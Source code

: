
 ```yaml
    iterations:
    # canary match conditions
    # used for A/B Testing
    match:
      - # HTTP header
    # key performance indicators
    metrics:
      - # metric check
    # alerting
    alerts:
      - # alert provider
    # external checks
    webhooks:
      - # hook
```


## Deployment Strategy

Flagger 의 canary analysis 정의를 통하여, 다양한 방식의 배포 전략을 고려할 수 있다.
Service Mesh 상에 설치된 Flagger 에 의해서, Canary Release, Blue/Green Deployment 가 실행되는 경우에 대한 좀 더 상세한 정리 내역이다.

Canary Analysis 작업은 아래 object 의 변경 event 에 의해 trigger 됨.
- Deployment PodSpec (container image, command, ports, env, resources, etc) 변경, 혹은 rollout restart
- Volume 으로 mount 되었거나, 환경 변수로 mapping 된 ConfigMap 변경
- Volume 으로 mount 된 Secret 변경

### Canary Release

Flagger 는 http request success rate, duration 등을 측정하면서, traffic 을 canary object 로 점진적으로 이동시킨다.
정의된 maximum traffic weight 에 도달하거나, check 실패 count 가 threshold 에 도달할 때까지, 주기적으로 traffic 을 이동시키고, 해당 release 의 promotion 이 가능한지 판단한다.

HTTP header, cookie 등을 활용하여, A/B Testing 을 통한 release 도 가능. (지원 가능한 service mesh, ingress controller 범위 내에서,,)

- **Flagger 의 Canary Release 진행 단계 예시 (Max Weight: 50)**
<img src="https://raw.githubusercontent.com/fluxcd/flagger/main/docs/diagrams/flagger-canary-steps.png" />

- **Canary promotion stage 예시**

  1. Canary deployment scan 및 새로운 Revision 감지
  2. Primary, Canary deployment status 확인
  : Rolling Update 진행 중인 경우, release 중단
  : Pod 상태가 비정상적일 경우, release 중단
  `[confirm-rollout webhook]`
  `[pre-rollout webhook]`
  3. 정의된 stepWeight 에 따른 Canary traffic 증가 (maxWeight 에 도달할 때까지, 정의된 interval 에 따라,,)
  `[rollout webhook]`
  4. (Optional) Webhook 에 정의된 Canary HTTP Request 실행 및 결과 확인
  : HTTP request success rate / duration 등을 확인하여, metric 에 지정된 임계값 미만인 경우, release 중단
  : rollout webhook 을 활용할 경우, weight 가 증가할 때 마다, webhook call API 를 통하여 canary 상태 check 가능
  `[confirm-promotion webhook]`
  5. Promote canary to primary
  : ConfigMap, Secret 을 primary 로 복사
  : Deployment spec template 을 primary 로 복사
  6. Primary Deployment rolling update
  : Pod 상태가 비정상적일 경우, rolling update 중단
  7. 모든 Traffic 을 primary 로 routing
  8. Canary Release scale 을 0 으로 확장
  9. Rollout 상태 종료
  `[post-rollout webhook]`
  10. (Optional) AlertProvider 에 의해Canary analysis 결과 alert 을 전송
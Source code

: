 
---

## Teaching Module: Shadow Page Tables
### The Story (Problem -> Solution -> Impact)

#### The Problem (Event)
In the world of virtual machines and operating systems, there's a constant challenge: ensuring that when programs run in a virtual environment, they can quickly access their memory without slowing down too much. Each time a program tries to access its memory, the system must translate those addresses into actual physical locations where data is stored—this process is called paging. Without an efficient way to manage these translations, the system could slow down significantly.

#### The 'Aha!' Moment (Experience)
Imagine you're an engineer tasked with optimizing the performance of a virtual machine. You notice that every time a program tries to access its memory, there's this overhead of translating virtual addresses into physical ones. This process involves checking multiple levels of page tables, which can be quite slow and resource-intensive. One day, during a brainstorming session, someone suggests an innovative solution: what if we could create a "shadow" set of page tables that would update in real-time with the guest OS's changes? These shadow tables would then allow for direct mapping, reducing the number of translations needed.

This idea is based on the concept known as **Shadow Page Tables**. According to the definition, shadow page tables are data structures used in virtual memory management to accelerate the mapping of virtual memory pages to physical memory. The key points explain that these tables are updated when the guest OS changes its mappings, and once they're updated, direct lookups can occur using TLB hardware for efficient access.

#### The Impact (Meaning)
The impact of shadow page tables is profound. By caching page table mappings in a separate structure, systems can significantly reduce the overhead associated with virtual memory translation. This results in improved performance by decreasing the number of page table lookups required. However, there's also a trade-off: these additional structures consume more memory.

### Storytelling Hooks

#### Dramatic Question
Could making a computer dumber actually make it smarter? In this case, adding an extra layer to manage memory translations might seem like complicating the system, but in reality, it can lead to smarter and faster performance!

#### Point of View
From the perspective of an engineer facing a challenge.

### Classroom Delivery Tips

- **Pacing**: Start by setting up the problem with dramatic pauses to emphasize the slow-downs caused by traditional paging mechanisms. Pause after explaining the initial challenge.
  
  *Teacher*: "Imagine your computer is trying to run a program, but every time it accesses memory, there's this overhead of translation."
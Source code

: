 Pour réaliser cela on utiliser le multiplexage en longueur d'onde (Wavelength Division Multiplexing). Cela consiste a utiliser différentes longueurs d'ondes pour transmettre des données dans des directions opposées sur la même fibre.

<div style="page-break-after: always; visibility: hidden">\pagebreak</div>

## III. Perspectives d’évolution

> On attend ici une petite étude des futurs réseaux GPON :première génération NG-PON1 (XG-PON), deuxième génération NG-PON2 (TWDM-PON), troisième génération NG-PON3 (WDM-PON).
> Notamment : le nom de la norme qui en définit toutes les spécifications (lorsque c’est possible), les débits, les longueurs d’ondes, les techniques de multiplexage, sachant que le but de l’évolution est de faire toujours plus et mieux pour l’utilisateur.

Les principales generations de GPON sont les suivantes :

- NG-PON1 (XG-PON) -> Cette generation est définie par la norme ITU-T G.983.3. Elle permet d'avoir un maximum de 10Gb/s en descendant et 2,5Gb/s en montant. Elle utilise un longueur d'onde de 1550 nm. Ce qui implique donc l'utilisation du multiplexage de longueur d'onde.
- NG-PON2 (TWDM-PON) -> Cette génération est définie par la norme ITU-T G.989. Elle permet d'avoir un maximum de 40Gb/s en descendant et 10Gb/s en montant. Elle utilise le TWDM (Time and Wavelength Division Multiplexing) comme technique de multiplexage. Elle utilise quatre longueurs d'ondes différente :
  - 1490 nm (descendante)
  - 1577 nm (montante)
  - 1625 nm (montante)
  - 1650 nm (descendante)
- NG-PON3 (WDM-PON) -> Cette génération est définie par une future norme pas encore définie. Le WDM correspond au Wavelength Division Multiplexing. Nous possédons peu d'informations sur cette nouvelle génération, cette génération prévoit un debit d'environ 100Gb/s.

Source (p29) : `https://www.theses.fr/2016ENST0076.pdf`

> **WORK ITEM**
Give the full listing above again, exactly as it was presented.

> **EXPECTED ANSWER**
Source code

:
 ```yaml
    iterations:
    # canary match conditions
    # used for A/B Testing
    match:
      - # HTTP header
    # key performance indicators
    metrics:
      - # metric check
    # alerting
    alerts:
      - # alert provider
    # external checks
    webhooks:
      - # hook
```


## Deployment Strategy

Flagger 의 canary analysis 정의를 통하여, 다양한 방식의 배포 전략을 고려할 수 있다.
Service Mesh 상에 설치된 Flagger 에 의해서, Canary Release, Blue/Green Deployment 가 실행되는 경우에 대한 좀 더 상세한 정리 내역이다.

Canary Analysis 작업은 아래 object 의 변경 event 에 의해 trigger 됨.
- Deployment PodSpec (container image, command, ports, env, resources, etc) 변경, 혹은 rollout restart
- Volume 으로 mount 되었거나, 환경 변수로 mapping 된 ConfigMap 변경
- Volume 으로 mount 된 Secret 변경

### Canary Release

Flagger 는 http request success rate, duration 등을 측정하면서, traffic 을 canary object 로 점진적으로 이동시킨다.
정의된 maximum traffic weight 에 도달하거나, check 실패 count 가 threshold 에 도달할 때까지, 주기적으로 traffic 을 이동시키고, 해당 release 의 promotion 이 가능한지 판단한다.

HTTP header, cookie 등을 활용하여, A/B Testing 을 통한 release 도 가능. (지원 가능한 service mesh, ingress controller 범위 내에서,,)

- **Flagger 의 Canary Release 진행 단계 예시 (Max Weight: 50)**
<img src="https://raw.githubusercontent.com/fluxcd/flagger/main/docs/diagrams/flagger-canary-steps.png" />

- **Canary promotion stage 예시**

  1. Canary deployment scan 및 새로운 Revision 감지
  2. Primary, Canary deployment status 확인
  : Rolling Update 진행 중인 경우, release 중단
  : Pod 상태가 비정상적일 경우, release 중단
  `[confirm-rollout webhook]`
  `[pre-rollout webhook]`
  3. 정의된 stepWeight 에 따른 Canary traffic 증가 (maxWeight 에 도달할 때까지, 정의된 interval 에 따라,,)
  `[rollout webhook]`
  4. (Optional) Webhook 에 정의된 Canary HTTP Request 실행 및 결과 확인
  : HTTP request success rate / duration 등을 확인하여, metric 에 지정된 임계값 미만인 경우, release 중단
  : rollout webhook 을 활용할 경우, weight 가 증가할 때 마다, webhook call API 를 통하여 canary 상태 check 가능
  `[confirm-promotion webhook]`
  5. Promote canary to primary
  : ConfigMap, Secret 을 primary 로 복사
  : Deployment spec template 을 primary 로 복사
  6. Primary Deployment rolling update
  : Pod 상태가 비정상적일 경우, rolling update 중단
  7. 모든 Traffic 을 primary 로 routing
  8. Canary Release scale 을 0 으로 확장
  9. Rollout 상태 종료
  `[post-rollout webhook]`
  10. (Optional) AlertProvider 에 의해Canary analysis 결과 alert 을 전송
Source code

: 
---

## Teaching Module: Shadow Page Tables
### The Story (Problem -> Solution -> Impact)

#### The Problem (Event)
In the world of virtual machines and operating systems, there's a constant challenge: ensuring that when programs run in a virtual environment, they can quickly access their memory without slowing down too much. Each time a program tries to access its memory, the system must translate those addresses into actual physical locations where data is stored—this process is called paging. Without an efficient way to manage these translations, the system could slow down significantly.

#### The 'Aha!' Moment (Experience)
Imagine you're an engineer tasked with optimizing the performance of a virtual machine. You notice that every time a program tries to access its memory, there's this overhead of translating virtual addresses into physical ones. This process involves checking multiple levels of page tables, which can be quite slow and resource-intensive. One day, during a brainstorming session, someone suggests an innovative solution: what if we could create a "shadow" set of page tables that would update in real-time with the guest OS's changes? These shadow tables would then allow for direct mapping, reducing the number of translations needed.

This idea is based on the concept known as **Shadow Page Tables**. According to the definition, shadow page tables are data structures used in virtual memory management to accelerate the mapping of virtual memory pages to physical memory. The key points explain that these tables are updated when the guest OS changes its mappings, and once they're updated, direct lookups can occur using TLB hardware for efficient access.

#### The Impact (Meaning)
The impact of shadow page tables is profound. By caching page table mappings in a separate structure, systems can significantly reduce the overhead associated with virtual memory translation. This results in improved performance by decreasing the number of page table lookups required. However, there's also a trade-off: these additional structures consume more memory.

### Storytelling Hooks

#### Dramatic Question
Could making a computer dumber actually make it smarter? In this case, adding an extra layer to manage memory translations might seem like complicating the system, but in reality, it can lead to smarter and faster performance!

#### Point of View
From the perspective of an engineer facing a challenge.

### Classroom Delivery Tips

- **Pacing**: Start by setting up the problem with dramatic pauses to emphasize the slow-downs caused by traditional paging mechanisms. Pause after explaining the initial challenge.
  
  *Teacher*: "Imagine your computer is trying to run a program, but every time it accesses memory, there's this overhead of translation."
Source code

: Pour réaliser cela on utiliser le multiplexage en longueur d'onde (Wavelength Division Multiplexing). Cela consiste a utiliser différentes longueurs d'ondes pour transmettre des données dans des directions opposées sur la même fibre.

<div style="page-break-after: always; visibility: hidden">\pagebreak</div>

## III. Perspectives d’évolution

> On attend ici une petite étude des futurs réseaux GPON :première génération NG-PON1 (XG-PON), deuxième génération NG-PON2 (TWDM-PON), troisième génération NG-PON3 (WDM-PON).
> Notamment : le nom de la norme qui en définit toutes les spécifications (lorsque c’est possible), les débits, les longueurs d’ondes, les techniques de multiplexage, sachant que le but de l’évolution est de faire toujours plus et mieux pour l’utilisateur.

Les principales generations de GPON sont les suivantes :

- NG-PON1 (XG-PON) -> Cette generation est définie par la norme ITU-T G.983.3. Elle permet d'avoir un maximum de 10Gb/s en descendant et 2,5Gb/s en montant. Elle utilise un longueur d'onde de 1550 nm. Ce qui implique donc l'utilisation du multiplexage de longueur d'onde.
- NG-PON2 (TWDM-PON) -> Cette génération est définie par la norme ITU-T G.989. Elle permet d'avoir un maximum de 40Gb/s en descendant et 10Gb/s en montant. Elle utilise le TWDM (Time and Wavelength Division Multiplexing) comme technique de multiplexage. Elle utilise quatre longueurs d'ondes différente :
  - 1490 nm (descendante)
  - 1577 nm (montante)
  - 1625 nm (montante)
  - 1650 nm (descendante)
- NG-PON3 (WDM-PON) -> Cette génération est définie par une future norme pas encore définie. Le WDM correspond au Wavelength Division Multiplexing. Nous possédons peu d'informations sur cette nouvelle génération, cette génération prévoit un debit d'environ 100Gb/s.

Source (p29) : `https://www.theses.fr/2016ENST0076.pdf`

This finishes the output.